• [How to complete this task]
Please transcribe the listing in its entirety, character for character.

**** Material for the task ****

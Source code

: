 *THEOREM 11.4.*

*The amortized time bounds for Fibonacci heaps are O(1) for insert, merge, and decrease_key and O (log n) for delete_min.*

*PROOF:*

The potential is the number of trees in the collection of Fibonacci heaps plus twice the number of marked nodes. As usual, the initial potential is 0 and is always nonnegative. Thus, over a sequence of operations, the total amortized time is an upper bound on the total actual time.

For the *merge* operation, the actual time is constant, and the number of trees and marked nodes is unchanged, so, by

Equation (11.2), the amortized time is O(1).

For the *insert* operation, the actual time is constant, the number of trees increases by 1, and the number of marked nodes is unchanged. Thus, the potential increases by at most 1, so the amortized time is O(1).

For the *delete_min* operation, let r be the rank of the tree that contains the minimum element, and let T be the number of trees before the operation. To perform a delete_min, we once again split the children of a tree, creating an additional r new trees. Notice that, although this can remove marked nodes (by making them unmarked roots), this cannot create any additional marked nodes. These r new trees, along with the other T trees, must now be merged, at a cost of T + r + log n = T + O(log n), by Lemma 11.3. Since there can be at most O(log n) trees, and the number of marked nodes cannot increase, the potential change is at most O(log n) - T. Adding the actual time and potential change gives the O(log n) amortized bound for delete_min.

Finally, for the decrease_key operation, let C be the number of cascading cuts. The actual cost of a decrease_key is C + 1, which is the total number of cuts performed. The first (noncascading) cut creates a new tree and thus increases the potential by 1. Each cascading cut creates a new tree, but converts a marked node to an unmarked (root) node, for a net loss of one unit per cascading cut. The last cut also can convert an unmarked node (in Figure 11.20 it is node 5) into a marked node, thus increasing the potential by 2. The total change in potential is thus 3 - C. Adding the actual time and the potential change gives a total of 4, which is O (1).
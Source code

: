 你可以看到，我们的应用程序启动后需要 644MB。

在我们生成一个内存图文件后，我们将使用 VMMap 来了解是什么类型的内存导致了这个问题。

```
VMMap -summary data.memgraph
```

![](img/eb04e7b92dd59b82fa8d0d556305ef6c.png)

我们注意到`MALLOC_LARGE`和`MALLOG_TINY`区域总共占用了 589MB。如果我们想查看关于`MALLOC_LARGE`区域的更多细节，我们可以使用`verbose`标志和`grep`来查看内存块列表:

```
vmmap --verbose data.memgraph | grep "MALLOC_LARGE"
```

****

• [Solution to this problem]
Source code

: *THEOREM 11.4.*

*The amortized time bounds for Fibonacci heaps are O(1) for insert, merge, and decrease_key and O (log n) for delete_min.*

*PROOF:*

The potential is the number of trees in the collection of Fibonacci heaps plus twice the number of marked nodes. As usual, the initial potential is 0 and is always nonnegative. Thus, over a sequence of operations, the total amortized time is an upper bound on the total actual time.

For the *merge* operation, the actual time is constant, and the number of trees and marked nodes is unchanged, so, by

Equation (11.2), the amortized time is O(1).

For the *insert* operation, the actual time is constant, the number of trees increases by 1, and the number of marked nodes is unchanged. Thus, the potential increases by at most 1, so the amortized time is O(1).

For the *delete_min* operation, let r be the rank of the tree that contains the minimum element, and let T be the number of trees before the operation. To perform a delete_min, we once again split the children of a tree, creating an additional r new trees. Notice that, although this can remove marked nodes (by making them unmarked roots), this cannot create any additional marked nodes. These r new trees, along with the other T trees, must now be merged, at a cost of T + r + log n = T + O(log n), by Lemma 11.3. Since there can be at most O(log n) trees, and the number of marked nodes cannot increase, the potential change is at most O(log n) - T. Adding the actual time and potential change gives the O(log n) amortized bound for delete_min.

Finally, for the decrease_key operation, let C be the number of cascading cuts. The actual cost of a decrease_key is C + 1, which is the total number of cuts performed. The first (noncascading) cut creates a new tree and thus increases the potential by 1. Each cascading cut creates a new tree, but converts a marked node to an unmarked (root) node, for a net loss of one unit per cascading cut. The last cut also can convert an unmarked node (in Figure 11.20 it is node 5) into a marked node, thus increasing the potential by 2. The total change in potential is thus 3 - C. Adding the actual time and the potential change gives a total of 4, which is O (1).
Source code

: 你可以看到，我们的应用程序启动后需要 644MB。

在我们生成一个内存图文件后，我们将使用 VMMap 来了解是什么类型的内存导致了这个问题。

```
VMMap -summary data.memgraph
```

![](img/eb04e7b92dd59b82fa8d0d556305ef6c.png)

我们注意到`MALLOC_LARGE`和`MALLOG_TINY`区域总共占用了 589MB。如果我们想查看关于`MALLOC_LARGE`区域的更多细节，我们可以使用`verbose`标志和`grep`来查看内存块列表:

```
vmmap --verbose data.memgraph | grep "MALLOC_LARGE"
```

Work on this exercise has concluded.